I am now the full-time pizza person at my local Harris Teeter. It is a promotion. I’m…enduring it?
A customer came up to my workstation today and ordered an entire chicken-pesto-on-wheat. I told him it would be about 10 or 15 minutes. He said that was fine and left to do some shopping. He returned while his pizza was still in the oven, so we started chatting. I asked him about his day and he rattled off all the reasons he was happy — makes good money, never sees his boss, isn’t set to any particular schedule, etc. The only downside was living an hour away from his job.
“Och, I’m sorry about that,” I said, because sometimes I’m Scottish. “I had to do that when I lived in DC. It’s not fun.”
He was fine with it, really. He had everything he would ever want, through the blessings and grace of God. God had done so well by him, with love and care and devotion.
Then he gave me a look, a squint and a head cock. “What church do you go to?”

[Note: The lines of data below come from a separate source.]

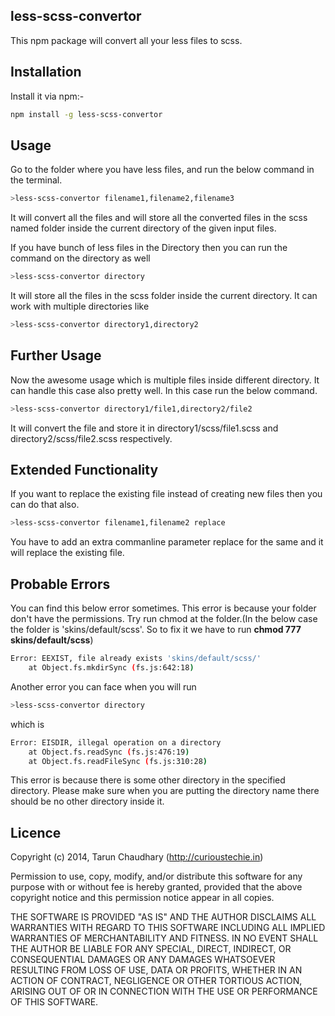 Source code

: less-scss-convertor
-------------------

This npm package will convert all your less files to scss.

Installation
-------------

Install it via npm:-

```sh	
npm install -g less-scss-convertor
```
Usage
------
Go to the folder where you have less files, and run the below command in the terminal.
```sh
>less-scss-convertor filename1,filename2,filename3
```
It will convert all the files and will store all the converted files in the scss named folder inside the current directory of the given input files.

If you have bunch of less files in the Directory then you can run the command on the directory as well

```sh
>less-scss-convertor directory
```
It will store all the files in the scss folder inside the current directory. It can work with multiple directories like
```sh
>less-scss-convertor directory1,directory2
```
Further Usage
-------------
Now the awesome usage which is multiple files inside different directory. It can handle this case also pretty well. In this case run the below command.
```sh
>less-scss-convertor directory1/file1,directory2/file2
```
It will convert the file and store it in directory1/scss/file1.scss and directory2/scss/file2.scss respectively.

Extended Functionality
-----------------------
If you want to replace the existing file instead of creating new files then you can do that also.

```sh
>less-scss-convertor filename1,filename2 replace
```
You have to add an extra commanline parameter replace for the same and it will replace the existing file.

Probable Errors
----------------
You can find this below error sometimes. This error is because your folder don't have the permissions. Try run chmod at the folder.(In the below case the folder is 'skins/default/scss'. So to fix it we have to run **chmod 777 skins/default/scss**)

```sh
Error: EEXIST, file already exists 'skins/default/scss/'
    at Object.fs.mkdirSync (fs.js:642:18)
```

Another error you can face when you will run
```sh
>less-scss-convertor directory
```
which is
```sh
Error: EISDIR, illegal operation on a directory
    at Object.fs.readSync (fs.js:476:19)
    at Object.fs.readFileSync (fs.js:310:28)
```
This error is because there is some other directory in the specified directory. Please make sure when you are putting the directory name there should be no other directory inside it.

Licence
--------
Copyright (c) 2014, Tarun Chaudhary (http://curioustechie.in)

Permission to use, copy, modify, and/or distribute this software for any purpose with or without fee is hereby granted, provided that the above copyright notice and this permission notice appear in all copies.

THE SOFTWARE IS PROVIDED "AS IS" AND THE AUTHOR DISCLAIMS ALL WARRANTIES WITH REGARD TO THIS SOFTWARE INCLUDING ALL IMPLIED WARRANTIES OF MERCHANTABILITY AND FITNESS. IN NO EVENT SHALL THE AUTHOR BE LIABLE FOR ANY SPECIAL, DIRECT, INDIRECT, OR CONSEQUENTIAL DAMAGES OR ANY DAMAGES WHATSOEVER RESULTING FROM LOSS OF USE, DATA OR PROFITS, WHETHER IN AN ACTION OF CONTRACT, NEGLIGENCE OR OTHER TORTIOUS ACTION, ARISING OUT OF OR IN CONNECTION WITH THE USE OR PERFORMANCE OF THIS SOFTWARE.
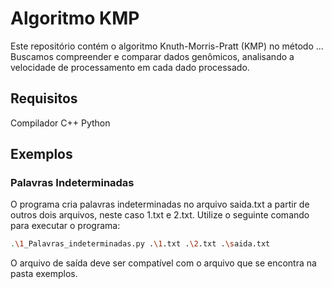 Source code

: # Algoritmo KMP

Este repositório contém o algoritmo Knuth-Morris-Pratt (KMP) no método ...
Buscamos compreender e comparar dados genômicos, analisando a velocidade de processamento em cada dado processado.

## Requisitos

Compilador C++
Python

## Exemplos

### Palavras Indeterminadas

O programa cria palavras indeterminadas no arquivo saida.txt a partir de outros dois arquivos, neste caso 1.txt e 2.txt. 
Utilize o seguinte comando para executar o programa:
```sh
.\1_Palavras_indeterminadas.py .\1.txt .\2.txt .\saida.txt
```

O arquivo de saída deve ser compatível com o arquivo que se encontra na pasta exemplos.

I’ve found that people who would ask a complete stranger such a personal question are generally not to be trifled with. You don’t tell them the complete truth. You don’t lie either. You have to stay on neutral ground as much as you can.
“I haven’t found a church down here yet,” I said, which is technically true.
Welp. “I was so happy with my parent’s church that I don’t think any church can live up to it,” I lied.
“What did you like about it?”
“It was a church that was really focused on giving,” I said. “There were all sorts of opportunities to give and be involved charity.”
“Are you a sports fan?” he asked.
“Aren’t the Wizards from Washington?”
“Yes,” I said, “But I’m more of a Nats fan.”
Let’s be honest, I’m more of a Presidential Race fan.
“Well so anyway, imagine if you were standing outside of the stadium, and you had all the stats. But you couldn’t get into the game, because you don’t have a ticket. They wouldn’t let you in to see the game. But the owner of the team came out and said, ‘this person is my friend,’ then they would let you in to see the game. And it’s the same way with heaven. You can have all the right deeds, but if you don’t let Jesus into your heart, then you won’t get into heaven.”
Thankfully the buzzer went off and I was able to get his pizza out of the oven and into the box and get him away from me. Because that sentiment disgusts me. It’s not even about the fact that I’m wavering between agnosticism and atheism (so, like, solidly agnostic, then).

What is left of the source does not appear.